*Work instructions*.
Each entry that follows should be set down precisely, with its pictures removed.

(Dataset entries)
%%

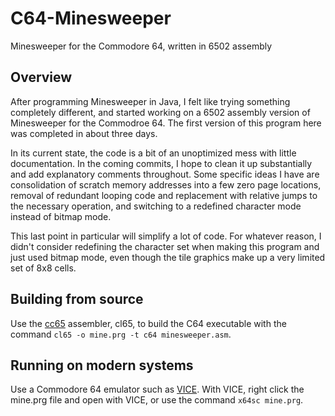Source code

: # C64-Minesweeper
Minesweeper for the Commodore 64, written in 6502 assembly

## Overview
After programming Minesweeper in Java, I felt like trying something completely
different, and started working on a 6502 assembly version of Minesweeper for the
Commodroe 64. The first version of this program here was completed in about 
three days.

In its current state, the code is a bit of an unoptimized mess with little
documentation. In the coming commits, I hope to clean it up substantially and
add explanatory comments throughout. Some specific ideas I have are 
consolidation of scratch memory addresses into a few zero page locations,
removal of redundant looping code and replacement with relative jumps to the
necessary operation, and switching to a redefined character mode instead of
bitmap mode.

This last point in particular will simplify a lot of code. For whatever reason,
I didn't consider redefining the character set when making this program and
just used bitmap mode, even though the tile graphics make up a very limited
set of 8x8 cells.

## Building from source
Use the [cc65](https://cc65.github.io/) assembler, cl65, to build the C64
executable with the command `cl65 -o mine.prg -t c64 minesweeper.asm`.

## Running on modern systems
Use a Commodore 64 emulator such as [VICE](https://vice-emu.sourceforge.io/).
With VICE, right click the mine.prg file and open with VICE, or use the
command `x64sc mine.prg`.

%%

*Response to the task*.
Source code

: # C64-Minesweeper
Minesweeper for the Commodore 64, written in 6502 assembly

## Overview
After programming Minesweeper in Java, I felt like trying something completely
different, and started working on a 6502 assembly version of Minesweeper for the
Commodroe 64. The first version of this program here was completed in about 
three days.

In its current state, the code is a bit of an unoptimized mess with little
documentation. In the coming commits, I hope to clean it up substantially and
add explanatory comments throughout. Some specific ideas I have are 
consolidation of scratch memory addresses into a few zero page locations,
removal of redundant looping code and replacement with relative jumps to the
necessary operation, and switching to a redefined character mode instead of
bitmap mode.

This last point in particular will simplify a lot of code. For whatever reason,
I didn't consider redefining the character set when making this program and
just used bitmap mode, even though the tile graphics make up a very limited
set of 8x8 cells.

## Building from source
Use the [cc65](https://cc65.github.io/) assembler, cl65, to build the C64
executable with the command `cl65 -o mine.prg -t c64 minesweeper.asm`.

## Running on modern systems
Use a Commodore 64 emulator such as [VICE](https://vice-emu.sourceforge.io/).
With VICE, right click the mine.prg file and open with VICE, or use the
command `x64sc mine.prg`.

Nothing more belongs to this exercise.